しかし…元々照れ屋さんだった父はあまり「ありがとう」を言わなかった
「最後は息子と私に「ありがとう」ってすごく大きい声で言ってくれて、まるで映画の様でした」と興奮気味に訪看さんに言っていた。
その一言で全てが報われた様だった。
その後…訪診の先生がきて「死亡宣告」を受けた。
死因は廃用症候群による肺炎だった
21時
看護師さんに「娘さん…お父さんを綺麗にするので手伝ってくれませんか?」と言われたので「出来ることは何でもします」と答えた
父は9月21日が80歳の誕生日でした。私からのプレゼントは母からのリクエストで着心地が良くて着せやすいパジャマだった
ネットで買って送ってあったパジャマを母が出してきて「これがすごく肌触りが良くて気持ち良さそうだから着せてあげて下さい」と言った
最後はこれでと決めてあったと母が言った…
冷たくなった父の髪を洗い…
着替えさせて…
髭を剃り…顔にクリームを塗ってあげた
そして訪看さんがお腹の中を綺麗にし綿を詰めていくのを見つめていた。
それは悲しく、辛い光景で涙を堪えてもポロポロ涙が溢れてしまい訪看さんが「ごめんね…ごめんね…見なくていいからね」っと言ってくれた。
でも…最後まで見届けないと…って思い必死に頑張った
すると訪看さんが「実は私も去年父を看取ったの…こんな仕事していても自分の親は死なないもんだと思っててね…」と話してくれた
そうなんですよね…と頷くのが精一杯だった
仕事の途中で駆けつけた旦那さんと兄が綺麗になった父を布団に運んだ
最後に父の顔を整えてくれて訪看さんの仕事は終わった
それは…すごく丁寧に丁寧に愛情もって綺麗にしてくれたお陰で父は少し微笑んでいる様な顔をしていた。
22時
訪看さんにお礼を言って見送った
チビをどうしようかあれこれ考えたけど、5歳のチビには残酷な気がして父に会わせないまま旦那さんと自宅に帰らせた。翌日は旦那さんの実家に預かってもらう事にした。

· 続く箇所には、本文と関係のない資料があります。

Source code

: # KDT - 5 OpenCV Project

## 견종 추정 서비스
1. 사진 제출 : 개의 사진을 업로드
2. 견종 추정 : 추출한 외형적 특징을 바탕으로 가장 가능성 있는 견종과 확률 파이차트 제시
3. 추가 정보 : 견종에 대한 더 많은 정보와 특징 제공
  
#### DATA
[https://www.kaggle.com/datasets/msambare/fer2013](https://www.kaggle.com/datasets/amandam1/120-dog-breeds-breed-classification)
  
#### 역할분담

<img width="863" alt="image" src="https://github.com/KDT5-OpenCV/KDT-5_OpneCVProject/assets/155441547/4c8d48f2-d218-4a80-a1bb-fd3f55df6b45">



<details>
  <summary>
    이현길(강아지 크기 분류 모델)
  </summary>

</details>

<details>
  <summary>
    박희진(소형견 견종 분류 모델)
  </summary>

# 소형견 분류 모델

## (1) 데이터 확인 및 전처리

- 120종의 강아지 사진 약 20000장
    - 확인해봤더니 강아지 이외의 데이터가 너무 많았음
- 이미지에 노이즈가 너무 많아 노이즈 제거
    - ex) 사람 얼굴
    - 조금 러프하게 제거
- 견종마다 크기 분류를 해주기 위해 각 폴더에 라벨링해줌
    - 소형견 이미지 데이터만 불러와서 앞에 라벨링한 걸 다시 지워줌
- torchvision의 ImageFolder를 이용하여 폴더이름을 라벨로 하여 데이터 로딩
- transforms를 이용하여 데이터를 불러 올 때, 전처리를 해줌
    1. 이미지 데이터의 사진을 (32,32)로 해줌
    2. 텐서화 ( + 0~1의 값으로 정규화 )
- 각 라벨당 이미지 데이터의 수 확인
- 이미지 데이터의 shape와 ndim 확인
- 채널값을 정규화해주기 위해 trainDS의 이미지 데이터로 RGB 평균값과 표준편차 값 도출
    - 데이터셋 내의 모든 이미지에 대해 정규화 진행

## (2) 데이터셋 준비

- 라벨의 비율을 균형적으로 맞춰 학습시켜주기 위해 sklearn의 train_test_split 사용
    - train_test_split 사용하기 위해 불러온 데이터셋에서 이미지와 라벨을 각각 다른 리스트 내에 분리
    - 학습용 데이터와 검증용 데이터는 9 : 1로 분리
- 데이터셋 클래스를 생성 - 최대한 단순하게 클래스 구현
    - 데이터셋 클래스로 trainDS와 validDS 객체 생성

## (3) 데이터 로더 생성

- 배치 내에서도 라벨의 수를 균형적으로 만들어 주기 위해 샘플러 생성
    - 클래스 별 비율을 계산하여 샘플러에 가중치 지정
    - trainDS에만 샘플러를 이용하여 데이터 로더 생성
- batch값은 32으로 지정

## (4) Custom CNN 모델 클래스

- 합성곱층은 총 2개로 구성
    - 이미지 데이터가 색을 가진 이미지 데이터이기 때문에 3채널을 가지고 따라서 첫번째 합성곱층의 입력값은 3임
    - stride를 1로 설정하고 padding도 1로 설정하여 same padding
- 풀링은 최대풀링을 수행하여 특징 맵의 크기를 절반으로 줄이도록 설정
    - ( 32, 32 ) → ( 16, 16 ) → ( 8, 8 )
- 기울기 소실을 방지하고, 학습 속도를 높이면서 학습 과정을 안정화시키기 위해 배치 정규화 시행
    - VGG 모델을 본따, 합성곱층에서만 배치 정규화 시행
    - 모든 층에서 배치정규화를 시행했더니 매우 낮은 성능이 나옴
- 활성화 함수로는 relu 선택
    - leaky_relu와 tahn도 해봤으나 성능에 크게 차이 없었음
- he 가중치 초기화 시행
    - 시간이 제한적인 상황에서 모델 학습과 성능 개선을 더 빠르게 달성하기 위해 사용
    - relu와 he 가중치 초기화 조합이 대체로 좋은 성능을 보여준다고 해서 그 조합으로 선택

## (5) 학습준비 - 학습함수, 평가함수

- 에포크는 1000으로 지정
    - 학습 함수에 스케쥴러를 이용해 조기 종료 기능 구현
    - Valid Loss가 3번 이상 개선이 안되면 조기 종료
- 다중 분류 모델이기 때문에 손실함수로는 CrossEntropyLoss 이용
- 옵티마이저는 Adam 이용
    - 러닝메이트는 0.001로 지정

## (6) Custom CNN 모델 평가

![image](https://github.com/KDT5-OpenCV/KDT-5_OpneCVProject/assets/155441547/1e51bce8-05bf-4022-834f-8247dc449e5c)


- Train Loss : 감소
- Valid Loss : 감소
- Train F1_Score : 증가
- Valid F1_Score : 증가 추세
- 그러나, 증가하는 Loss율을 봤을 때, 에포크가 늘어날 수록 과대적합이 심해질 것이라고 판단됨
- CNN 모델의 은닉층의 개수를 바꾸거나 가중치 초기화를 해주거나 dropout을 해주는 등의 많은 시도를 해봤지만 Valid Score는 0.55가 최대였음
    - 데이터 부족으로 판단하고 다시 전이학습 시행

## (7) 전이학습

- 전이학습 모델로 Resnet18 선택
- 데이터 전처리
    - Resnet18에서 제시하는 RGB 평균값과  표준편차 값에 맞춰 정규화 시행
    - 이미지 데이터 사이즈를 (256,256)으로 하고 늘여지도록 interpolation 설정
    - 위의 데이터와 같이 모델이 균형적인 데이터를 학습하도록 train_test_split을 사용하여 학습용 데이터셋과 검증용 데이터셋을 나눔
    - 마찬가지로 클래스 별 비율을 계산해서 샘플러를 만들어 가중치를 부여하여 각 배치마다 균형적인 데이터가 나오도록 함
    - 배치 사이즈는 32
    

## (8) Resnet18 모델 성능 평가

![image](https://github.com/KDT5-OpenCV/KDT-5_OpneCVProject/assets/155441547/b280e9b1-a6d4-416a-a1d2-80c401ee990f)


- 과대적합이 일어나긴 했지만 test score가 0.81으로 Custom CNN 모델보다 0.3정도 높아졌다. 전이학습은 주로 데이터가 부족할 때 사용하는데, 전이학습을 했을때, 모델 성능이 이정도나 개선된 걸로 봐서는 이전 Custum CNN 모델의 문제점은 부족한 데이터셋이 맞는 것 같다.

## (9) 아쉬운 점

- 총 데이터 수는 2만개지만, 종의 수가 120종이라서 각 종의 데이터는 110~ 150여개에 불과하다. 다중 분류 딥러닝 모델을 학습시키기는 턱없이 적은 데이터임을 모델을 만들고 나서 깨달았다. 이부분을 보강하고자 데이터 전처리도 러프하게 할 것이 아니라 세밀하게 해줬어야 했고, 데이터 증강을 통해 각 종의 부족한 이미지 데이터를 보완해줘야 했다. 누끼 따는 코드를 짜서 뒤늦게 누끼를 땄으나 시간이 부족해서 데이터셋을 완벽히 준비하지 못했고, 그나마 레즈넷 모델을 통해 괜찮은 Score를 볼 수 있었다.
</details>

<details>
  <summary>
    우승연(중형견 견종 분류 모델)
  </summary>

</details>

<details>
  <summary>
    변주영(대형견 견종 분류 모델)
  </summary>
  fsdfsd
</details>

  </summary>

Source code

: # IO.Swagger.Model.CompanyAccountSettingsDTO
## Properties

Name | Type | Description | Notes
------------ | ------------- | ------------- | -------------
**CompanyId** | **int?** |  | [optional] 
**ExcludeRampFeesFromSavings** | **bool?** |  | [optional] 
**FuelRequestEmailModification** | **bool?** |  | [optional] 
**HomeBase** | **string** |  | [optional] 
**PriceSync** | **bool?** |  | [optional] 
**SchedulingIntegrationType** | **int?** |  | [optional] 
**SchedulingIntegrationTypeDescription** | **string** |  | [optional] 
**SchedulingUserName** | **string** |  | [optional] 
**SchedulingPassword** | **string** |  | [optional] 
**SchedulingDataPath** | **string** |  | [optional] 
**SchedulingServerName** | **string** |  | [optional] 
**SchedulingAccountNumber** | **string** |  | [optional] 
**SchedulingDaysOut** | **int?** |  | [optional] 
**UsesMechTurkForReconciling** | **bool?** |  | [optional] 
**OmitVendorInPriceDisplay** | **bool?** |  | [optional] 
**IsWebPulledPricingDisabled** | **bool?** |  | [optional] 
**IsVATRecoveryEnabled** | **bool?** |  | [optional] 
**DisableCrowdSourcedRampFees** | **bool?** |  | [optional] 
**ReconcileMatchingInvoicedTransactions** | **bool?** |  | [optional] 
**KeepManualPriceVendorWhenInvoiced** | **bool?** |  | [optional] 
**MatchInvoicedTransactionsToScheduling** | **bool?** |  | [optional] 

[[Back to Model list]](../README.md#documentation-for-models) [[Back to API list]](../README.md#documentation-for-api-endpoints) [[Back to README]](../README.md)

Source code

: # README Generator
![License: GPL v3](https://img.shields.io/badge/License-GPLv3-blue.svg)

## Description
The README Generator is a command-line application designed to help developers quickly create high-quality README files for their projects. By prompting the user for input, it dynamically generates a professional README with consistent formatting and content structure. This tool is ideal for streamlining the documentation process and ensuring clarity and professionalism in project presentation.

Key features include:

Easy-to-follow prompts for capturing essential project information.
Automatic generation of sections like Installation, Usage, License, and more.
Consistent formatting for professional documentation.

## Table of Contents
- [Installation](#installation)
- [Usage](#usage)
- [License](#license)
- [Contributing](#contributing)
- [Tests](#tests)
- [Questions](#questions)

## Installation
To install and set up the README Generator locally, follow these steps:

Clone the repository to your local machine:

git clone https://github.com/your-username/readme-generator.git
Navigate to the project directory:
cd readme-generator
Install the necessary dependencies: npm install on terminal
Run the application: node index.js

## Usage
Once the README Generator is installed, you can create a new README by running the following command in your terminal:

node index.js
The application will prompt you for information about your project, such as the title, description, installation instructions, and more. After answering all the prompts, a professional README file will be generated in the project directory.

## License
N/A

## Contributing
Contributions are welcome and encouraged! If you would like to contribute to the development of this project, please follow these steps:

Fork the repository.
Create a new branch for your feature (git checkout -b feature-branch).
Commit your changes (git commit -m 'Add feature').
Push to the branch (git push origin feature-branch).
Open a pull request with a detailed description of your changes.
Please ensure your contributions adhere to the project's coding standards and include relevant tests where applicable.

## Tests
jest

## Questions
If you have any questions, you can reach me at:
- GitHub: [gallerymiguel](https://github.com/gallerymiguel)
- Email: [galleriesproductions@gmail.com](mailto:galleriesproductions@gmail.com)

チビもだいたいの事はわかっていたと思うけど「お父さんとお母さんも死んじゃうの?」って考えちゃうと可哀想だと思った
23時
業者の人がドライアイスを持ってきた。
父のお腹や顔周りにドライアイスが置かれて冷え冷えになってしまった。
24時
兄も帰り母と娘と私だけになり2人には休む様に言った。
私はお線香をあげながら一晩中父の側にいた。疲れたので父の横に寝てみたら何だか安心したような不思議な気がした。